A blueprint and architecture
Part of the value that Google Cloud brings is the ability to implement an end-to-end architecture that enables organizations to extract data in real-time regardless of which cloud or datastore the data resides in, and use it in for greater insight and artificial intelligence (AI), with unified governance and access. Because our customer needs to take in data from other third-party sources, and needs to allow access to third-party users, we’ve included their specific needs in our architecture plans. Let’s go over the plans in more detail.
Data ingestion
It’s important to have repeatable patterns for data ingestion. For our customer, some data are held directly in Google Cloud, and others are off the platform. Many large government organizations face this challenge of multi-cloud data integration. For data that your platform will own and hold, you can pull it in via tools such as Cloud Data Fusion or Cloud Storage Transfer Service to quickly and securely ingest objects and files from various storage locations across Google Cloud, Amazon, Azure or on-premises. You can also push data using the Google Cloud Storage API, BigQuery Storage API to stream records into BigQuery in real time or to batch process an arbitrarily large number of records.
If the data sits outside Google Cloud and your organization has the rights to query it, but must keep the data where it is, you can use BigQuery Omni to query data in AWS S3 and Azure Blob in available regions. You can also use Looker and choose from its many different connectors to databases to query external data. Finally, Analytics Hub will let your users access data published by other GCP organizations.
Landing zones and data processing
Once the data lands on the platform, you need to transform, stage, and curate it. The heavy lifting of data transformation is executed by tools like Dataproc (for Spark jobs) or Dataflow (for streaming jobs using Apache Beam). These environments are either serverless or fully managed, and, depending on your needs, will scale automatically and let you specify code-based data transformations that you need. You can isolate the data into different projects so that you can easily manage access permissions and follow the principle of least privilege. The orchestration of different steps of data transformation and movement should be done in tools like Cloud Composer (managed Airflow) or Cloud Workflows, giving your data pipelines lineage and auditability.
Security, governance, and monitoring
Government and highly regulated industries must pay extra attention to security. All data stored on Google Cloud is encrypted at rest and in transit, with options to use either Google-managed encryption keys — for less operation overhead — or your own keys if you prefer. Regardless, you should use a multi-layered approach to secure your data: setting up a VPC-SC perimeter around the projects of the platform will ensure all access meets your security requirements based on IP addresses, identities and/or trusted devices. Also, use Identity Aware Proxy to enable the operations teams with shell access to the relevant VMs. Enabling data access logs for resources containing sensitive data in Cloud Logging will give you full visibility and auditability on your platform. You can also leverage Cloud Monitoring to build alerts and notifications for unwanted events.
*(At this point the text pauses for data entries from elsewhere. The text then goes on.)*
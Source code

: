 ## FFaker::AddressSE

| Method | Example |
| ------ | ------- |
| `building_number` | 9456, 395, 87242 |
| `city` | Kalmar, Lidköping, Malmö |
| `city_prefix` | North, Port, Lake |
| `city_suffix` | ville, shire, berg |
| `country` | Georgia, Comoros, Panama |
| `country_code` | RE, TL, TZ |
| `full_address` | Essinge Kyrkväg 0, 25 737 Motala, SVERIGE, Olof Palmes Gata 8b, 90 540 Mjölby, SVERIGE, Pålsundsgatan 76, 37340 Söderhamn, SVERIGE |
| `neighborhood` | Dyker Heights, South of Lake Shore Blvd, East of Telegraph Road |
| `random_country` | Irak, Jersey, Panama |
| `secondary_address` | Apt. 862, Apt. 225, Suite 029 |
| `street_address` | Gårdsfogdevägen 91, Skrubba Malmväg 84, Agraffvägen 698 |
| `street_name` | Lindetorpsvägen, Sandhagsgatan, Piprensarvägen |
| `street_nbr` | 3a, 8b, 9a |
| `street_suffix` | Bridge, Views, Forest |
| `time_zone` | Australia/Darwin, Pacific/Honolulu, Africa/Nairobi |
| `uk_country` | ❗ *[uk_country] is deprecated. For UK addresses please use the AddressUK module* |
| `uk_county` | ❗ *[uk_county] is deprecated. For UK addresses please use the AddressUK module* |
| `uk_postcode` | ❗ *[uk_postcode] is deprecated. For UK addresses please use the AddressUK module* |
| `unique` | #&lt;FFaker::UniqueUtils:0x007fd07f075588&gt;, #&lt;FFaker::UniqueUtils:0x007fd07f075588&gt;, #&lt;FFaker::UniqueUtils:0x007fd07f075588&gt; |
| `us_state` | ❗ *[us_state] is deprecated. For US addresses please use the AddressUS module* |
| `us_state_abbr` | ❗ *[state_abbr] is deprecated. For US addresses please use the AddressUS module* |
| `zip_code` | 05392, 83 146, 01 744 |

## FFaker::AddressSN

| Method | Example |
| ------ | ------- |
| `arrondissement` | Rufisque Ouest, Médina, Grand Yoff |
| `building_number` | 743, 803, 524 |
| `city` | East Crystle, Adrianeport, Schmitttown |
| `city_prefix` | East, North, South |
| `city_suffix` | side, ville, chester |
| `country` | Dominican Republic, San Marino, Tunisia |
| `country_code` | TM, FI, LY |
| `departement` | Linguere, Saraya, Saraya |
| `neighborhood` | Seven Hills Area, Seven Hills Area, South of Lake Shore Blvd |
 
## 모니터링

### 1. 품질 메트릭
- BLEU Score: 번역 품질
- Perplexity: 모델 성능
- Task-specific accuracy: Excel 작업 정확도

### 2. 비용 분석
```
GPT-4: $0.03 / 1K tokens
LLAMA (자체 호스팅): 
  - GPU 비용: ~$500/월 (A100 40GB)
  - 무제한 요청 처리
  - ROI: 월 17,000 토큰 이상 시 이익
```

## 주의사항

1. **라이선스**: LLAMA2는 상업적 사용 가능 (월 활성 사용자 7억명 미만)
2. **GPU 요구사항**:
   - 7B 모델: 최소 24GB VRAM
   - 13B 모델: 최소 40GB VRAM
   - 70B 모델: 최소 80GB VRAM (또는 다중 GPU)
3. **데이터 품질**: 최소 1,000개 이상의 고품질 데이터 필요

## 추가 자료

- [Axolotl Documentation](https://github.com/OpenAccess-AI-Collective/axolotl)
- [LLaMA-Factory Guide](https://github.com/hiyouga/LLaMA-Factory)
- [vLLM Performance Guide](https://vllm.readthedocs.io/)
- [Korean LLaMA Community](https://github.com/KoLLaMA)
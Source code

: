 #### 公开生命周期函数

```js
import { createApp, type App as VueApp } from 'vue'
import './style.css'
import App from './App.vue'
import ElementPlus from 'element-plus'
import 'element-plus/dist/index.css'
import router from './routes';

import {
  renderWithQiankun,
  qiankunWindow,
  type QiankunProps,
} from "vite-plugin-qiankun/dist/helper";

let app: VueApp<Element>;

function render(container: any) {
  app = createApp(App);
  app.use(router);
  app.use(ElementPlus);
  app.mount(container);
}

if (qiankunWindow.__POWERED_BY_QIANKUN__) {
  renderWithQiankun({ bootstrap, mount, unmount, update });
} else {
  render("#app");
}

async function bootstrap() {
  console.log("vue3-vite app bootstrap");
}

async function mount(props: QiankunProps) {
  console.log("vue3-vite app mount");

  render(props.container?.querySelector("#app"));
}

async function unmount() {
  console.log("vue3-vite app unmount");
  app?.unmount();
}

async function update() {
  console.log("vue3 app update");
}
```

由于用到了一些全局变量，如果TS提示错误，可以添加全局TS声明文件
Finally, Dataplex lets you easily organize your data across lakes, zones and different tiers to let you implement your own governance framework. This organizational clarity, combined with many other security features such as centralized data retention policies, data lineage, data quality and data classification will let you further improve your security posture and the auditability of your platform.
Data publishing
Government organizations often want to share data with the public or other government departments. Because of this, your platform should allow your users to access data from other organizations, but also needs to allow other organizations to access the data you hold. This was our customer's challenge. For this, you’ll need to make data available while managing permissions across different data sources — all while keeping data owners in control, and not centralizing data management. That’s where Analytics Hub comes in: you can efficiently and securely curate a library of internal and external assets, letting you exchange data within and across organizations. Exchanges within Analytics Hub are private by default, but it’s easy to set granular roles and permissions so you can deliver data at scale to exactly the right users. This way, data publishers can easily view and manage subscriptions for all their shared datasets so they are in control of their data. Data subscribers get an opaque, read-only, linked dataset inside their project. With this blueprint you can create a true data-sharing exchange, and you can subscribe to other exchanges, giving your platform’s users secure access to multiple datasets from multiple sources.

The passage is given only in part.